Author: Dr. Jyotsna Sen Gupta

Converted into SLM by: Dr. Vishal Singh

#### INSTRUCTION IMPLEMENTATION

- 4.0 Objectives
- 4.1 Introduction
- 4.2 Functional Units
- 4.3 Instruction Implementation
- 4.4 Timing and Control
- 4.5 Stored Program
- 4.6 Instruction formats
- 4.7 Instruction Cycle
- 4.8 Instruction Types
- 4.9 Addressing Modes
- 4.10 Summary
- 4.11 Self-Check Exercise
- 4.12 Suggested Reading

#### 4.0 Objectives

In this lesson, the student will learn about the implementation of an instruction. The student will also learn as to how the instructions are stored in the memory. This lesson will also explain about the format of and types of instructions. In the end, various addressing modes used while implementing an instruction will be discussed.

#### 4.1 Introduction

Implementation of an instruction requires many computations to take place at the hardware level. The instructions are stored in memory. The Central Processing Unit (CPU) should know in which addresses the instructions are stored and in what addresses, data is stored. The instructions are stored in various formats. The instructions are stored in various parts of the memory. There are various methods by which the program will address the instructions.

## 4.2 Functional Units of a Computer

Computer organization is the structure of high level parts of the computer like - CPU, memory and input-output devices, whereas computer design is the structure of low level parts like gates, flip-flops, logic arrays etc. The organization of a computer consists of study of three main functional units which are: Processor, Memory and Input/Output devices. The control unit fetches the instructions from the main memory and determines their type. It generates control signals and microoperations. The arithmetic and logic unit (ALU) performs operations like addition, subtraction, Boolean AND, OR etc. that are needed to carry out instructions. Registers are a very high speed memory within the CPU that stores temporary results, data for computation and certain control information. The most commonly used registers are the Program counter, Instruction register, Memory address register, Memory Buffer register.

The organization of the CPU is based on the functions it performs which are to fetch an instruction, decode it and execute it. They are explained as follows:

- **1. Fetch Instruction:** CPU reads instructions from memory
- 2. Change Program Counter (PC)
- **3. Interpret instruction:** Determine the type of instruction fetched.
- **4. Decode Instruction:** Instruction is decoded to determine what action is required.
- 5. Fetch data: If the instruction uses data, fetch it from memory or I/O devices
- **6. Execute instruction:** The execution of the instruction may require arithmetic or logical operations on data

#### 7. Write data: The results are stored in the memory location.

To do these operations, CPU needs to store some data temporarily in the CPU registers. Figure below shows the block diagram of a processor. The input to the processor is the instructions from the memory that are to be executed, and data from the memory that is needed for executing these instructions. The output of the processor is the resulting data from execution and is stored in the memory. The three units are interconnected through internal buses, which are different from the system buses.
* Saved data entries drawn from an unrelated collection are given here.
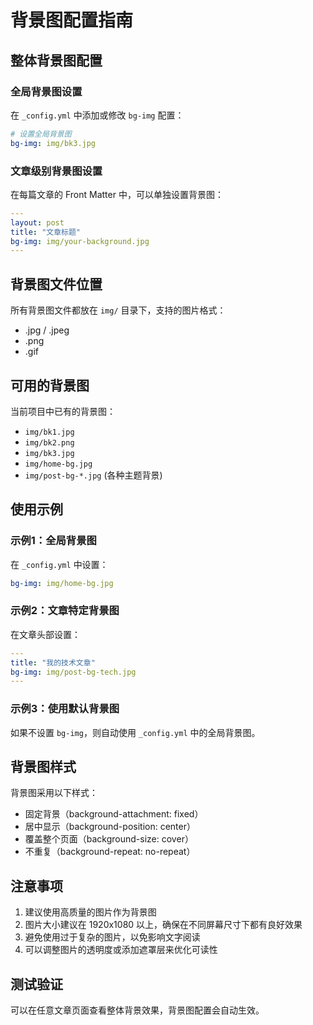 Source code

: # 背景图配置指南

## 整体背景图配置

### 全局背景图设置

在 `_config.yml` 中添加或修改 `bg-img` 配置：

```yaml
# 设置全局背景图
bg-img: img/bk3.jpg
```

### 文章级别背景图设置

在每篇文章的 Front Matter 中，可以单独设置背景图：

```yaml
---
layout: post
title: "文章标题"
bg-img: img/your-background.jpg
---
```

## 背景图文件位置

所有背景图文件都放在 `img/` 目录下，支持的图片格式：
- .jpg / .jpeg
- .png
- .gif

## 可用的背景图

当前项目中已有的背景图：
- `img/bk1.jpg`
- `img/bk2.png`
- `img/bk3.jpg`
- `img/home-bg.jpg`
- `img/post-bg-*.jpg` (各种主题背景)

## 使用示例

### 示例1：全局背景图
在 `_config.yml` 中设置：
```yaml
bg-img: img/home-bg.jpg
```

### 示例2：文章特定背景图
在文章头部设置：
```yaml
---
title: "我的技术文章"
bg-img: img/post-bg-tech.jpg
---
```

### 示例3：使用默认背景图
如果不设置 `bg-img`，则自动使用 `_config.yml` 中的全局背景图。

## 背景图样式

背景图采用以下样式：
- 固定背景（background-attachment: fixed）
- 居中显示（background-position: center）
- 覆盖整个页面（background-size: cover）
- 不重复（background-repeat: no-repeat）

## 注意事项

1. 建议使用高质量的图片作为背景图
2. 图片大小建议在 1920x1080 以上，确保在不同屏幕尺寸下都有良好效果
3. 避免使用过于复杂的图片，以免影响文字阅读
4. 可以调整图片的透明度或添加遮罩层来优化可读性

## 测试验证

可以在任意文章页面查看整体背景效果，背景图配置会自动生效。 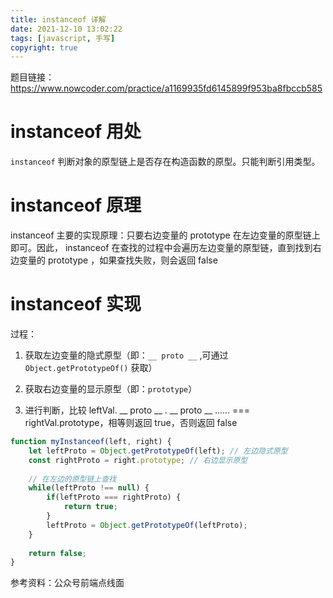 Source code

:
 ```yaml
---
title: instanceof 详解
date: 2021-12-10 13:02:22
tags: [javascript, 手写]
copyright: true
---
```

题目链接：
https://www.nowcoder.com/practice/a1169935fd6145899f953ba8fbccb585

# instanceof 用处

`instanceof` 判断对象的原型链上是否存在构造函数的原型。只能判断引用类型。

# instanceof 原理

instanceof 主要的实现原理：只要右边变量的 prototype 在左边变量的原型链上即可。因此， instanceof 在查找的过程中会遍历左边变量的原型链，直到找到右边变量的 prototype ，如果查找失败，则会返回 false

# instanceof 实现

过程：

1.  获取左边变量的隐式原型（即：`__ proto __` ,可通过 `Object.getPrototypeOf()` 获取）

2. 获取右边变量的显示原型（即：`prototype`）

3. 进行判断，比较 leftVal. __ proto __ . __ proto __ ……  === rightVal.prototype，相等则返回 true，否则返回 false

```js
function myInstanceof(left, right) {
    let leftProto = Object.getPrototypeOf(left); // 左边隐式原型
    const rightProto = right.prototype; // 右边显示原型
    
    // 在左边的原型链上查找
    while(leftProto !== null) {
        if(leftProto === rightProto) {
            return true;
        }
        leftProto = Object.getPrototypeOf(leftProto);
    }
    
    return false;
}
```

参考资料：公众号前端点线面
Figure: Functional Units of a simple computer with two I/O devices

## 4.3 Instruction Implementation

A computer program comprises of a sequence of instructions. Each instruction is executed by the CPU through a sequence of steps. This process consists of execution of a set of instructions stored in the memory. The instructions constituting the program are made to go through various execution cycles, one for every instruction. Each step is executed as a set of microoperations. These instruction cycles consists of the following phases:

- 1. Fetch an instruction
- 2. Decode the fetched instruction
- 3. Get data from the effective address of operands (if any)
- 4. Execute the instruction





In the beginning of each instruction cycle, the processor fetches the instruction from the memory. Program Counter (PC) is a register of the processor that contains the address of next instruction to be fetched. In the beginning, the address of the first instruction is entered into PC. After the instruction is fetched, the PC is incremented. The fetched instruction is loaded in the instruction register (IR). This instruction is interpreted by the decoder and the required action is performed. Accumulator (AC) is a special register which holds one of the operands for the operation to be performed, and is directly connected to the ALU. After this, the instruction is fetched from the address, decoded and executed by the processor. Similarly, other instructions are also executed one by one.

The execution of an instruction that adds two numbers is illustrated below:

Two 16-bit numbers stored in memory locations with addresses 100 and 101 have to be added. The instruction is 16 bits: 4 bits for the opcode, 12 bits for the operand. The memory words at addresses 830 and 831 are to be added. Instructions of a program add the contents of the memory word at address 830 to the contents of the memory word stored at address 831. The results are stored at address 831. The implementation requires three fetch and three execute cycles, as described below:

- 1. PC contains address 100, which is the address of the first instruction. The instruction is loaded in the IR.
- 2. The first 4 bits of the IR are for the opcode which indicates that AC is to be loaded. The remaining 12 bits hold the address 830.
- 3. The PC is incremented.
- 4. The contents of AC (location 830) and the contents of 831 are added. The result is stored in AC.
- 5. PC is incremented and the next instruction is fetched.
- 6. The contents of AC are stored in location 831.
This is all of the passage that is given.